The records that follow are to be repeated in full, with no pictures retained.

....................

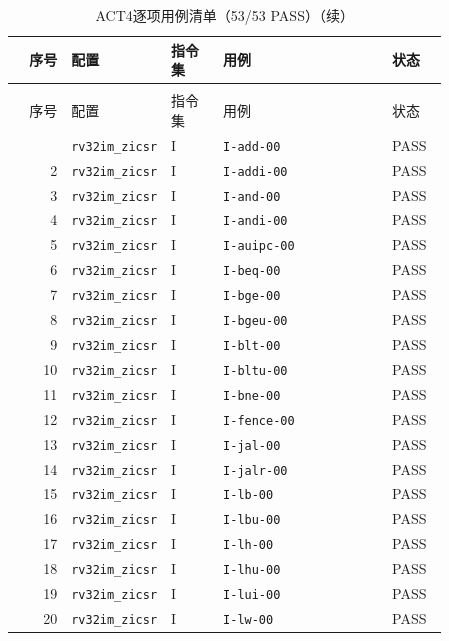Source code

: \begin{reporttable}
\begin{longtable}{@{}r p{0.22\linewidth}p{0.12\linewidth}p{0.39\linewidth}p{0.13\linewidth}@{}}
\caption{ACT4逐项用例清单（53/53 PASS）}\label{tbl:cpu-act4-cases}\\
\toprule
序号 & 配置 & 指令集 & 用例 & 状态 \\
\midrule
\endfirsthead
\caption[]{ACT4逐项用例清单（53/53 PASS）（续）}\\
\toprule
序号 & 配置 & 指令集 & 用例 & 状态 \\
\midrule
\endhead
\bottomrule
\endfoot
1 & \texttt{rv32im\_zicsr} & I & \texttt{I-add-00} & PASS \\
2 & \texttt{rv32im\_zicsr} & I & \texttt{I-addi-00} & PASS \\
3 & \texttt{rv32im\_zicsr} & I & \texttt{I-and-00} & PASS \\
4 & \texttt{rv32im\_zicsr} & I & \texttt{I-andi-00} & PASS \\
5 & \texttt{rv32im\_zicsr} & I & \texttt{I-auipc-00} & PASS \\
6 & \texttt{rv32im\_zicsr} & I & \texttt{I-beq-00} & PASS \\
7 & \texttt{rv32im\_zicsr} & I & \texttt{I-bge-00} & PASS \\
8 & \texttt{rv32im\_zicsr} & I & \texttt{I-bgeu-00} & PASS \\
9 & \texttt{rv32im\_zicsr} & I & \texttt{I-blt-00} & PASS \\
10 & \texttt{rv32im\_zicsr} & I & \texttt{I-bltu-00} & PASS \\
11 & \texttt{rv32im\_zicsr} & I & \texttt{I-bne-00} & PASS \\
12 & \texttt{rv32im\_zicsr} & I & \texttt{I-fence-00} & PASS \\
13 & \texttt{rv32im\_zicsr} & I & \texttt{I-jal-00} & PASS \\
14 & \texttt{rv32im\_zicsr} & I & \texttt{I-jalr-00} & PASS \\
15 & \texttt{rv32im\_zicsr} & I & \texttt{I-lb-00} & PASS \\
16 & \texttt{rv32im\_zicsr} & I & \texttt{I-lbu-00} & PASS \\
17 & \texttt{rv32im\_zicsr} & I & \texttt{I-lh-00} & PASS \\
18 & \texttt{rv32im\_zicsr} & I & \texttt{I-lhu-00} & PASS \\
19 & \texttt{rv32im\_zicsr} & I & \texttt{I-lui-00} & PASS \\
20 & \texttt{rv32im\_zicsr} & I & \texttt{I-lw-00} & PASS \\

\end{longtable}
\end{reporttable}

....................

▶ **REPLY**
Source code

: \begin{reporttable}
\begin{longtable}{@{}r p{0.22\linewidth}p{0.12\linewidth}p{0.39\linewidth}p{0.13\linewidth}@{}}
\caption{ACT4逐项用例清单（53/53 PASS）}\label{tbl:cpu-act4-cases}\\
\toprule
序号 & 配置 & 指令集 & 用例 & 状态 \\
\midrule
\endfirsthead
\caption[]{ACT4逐项用例清单（53/53 PASS）（续）}\\
\toprule
序号 & 配置 & 指令集 & 用例 & 状态 \\
\midrule
\endhead
\bottomrule
\endfoot
1 & \texttt{rv32im\_zicsr} & I & \texttt{I-add-00} & PASS \\
2 & \texttt{rv32im\_zicsr} & I & \texttt{I-addi-00} & PASS \\
3 & \texttt{rv32im\_zicsr} & I & \texttt{I-and-00} & PASS \\
4 & \texttt{rv32im\_zicsr} & I & \texttt{I-andi-00} & PASS \\
5 & \texttt{rv32im\_zicsr} & I & \texttt{I-auipc-00} & PASS \\
6 & \texttt{rv32im\_zicsr} & I & \texttt{I-beq-00} & PASS \\
7 & \texttt{rv32im\_zicsr} & I & \texttt{I-bge-00} & PASS \\
8 & \texttt{rv32im\_zicsr} & I & \texttt{I-bgeu-00} & PASS \\
9 & \texttt{rv32im\_zicsr} & I & \texttt{I-blt-00} & PASS \\
10 & \texttt{rv32im\_zicsr} & I & \texttt{I-bltu-00} & PASS \\
11 & \texttt{rv32im\_zicsr} & I & \texttt{I-bne-00} & PASS \\
12 & \texttt{rv32im\_zicsr} & I & \texttt{I-fence-00} & PASS \\
13 & \texttt{rv32im\_zicsr} & I & \texttt{I-jal-00} & PASS \\
14 & \texttt{rv32im\_zicsr} & I & \texttt{I-jalr-00} & PASS \\
15 & \texttt{rv32im\_zicsr} & I & \texttt{I-lb-00} & PASS \\
16 & \texttt{rv32im\_zicsr} & I & \texttt{I-lbu-00} & PASS \\
17 & \texttt{rv32im\_zicsr} & I & \texttt{I-lh-00} & PASS \\
18 & \texttt{rv32im\_zicsr} & I & \texttt{I-lhu-00} & PASS \\
19 & \texttt{rv32im\_zicsr} & I & \texttt{I-lui-00} & PASS \\
20 & \texttt{rv32im\_zicsr} & I & \texttt{I-lw-00} & PASS \\

\end{longtable}
\end{reporttable}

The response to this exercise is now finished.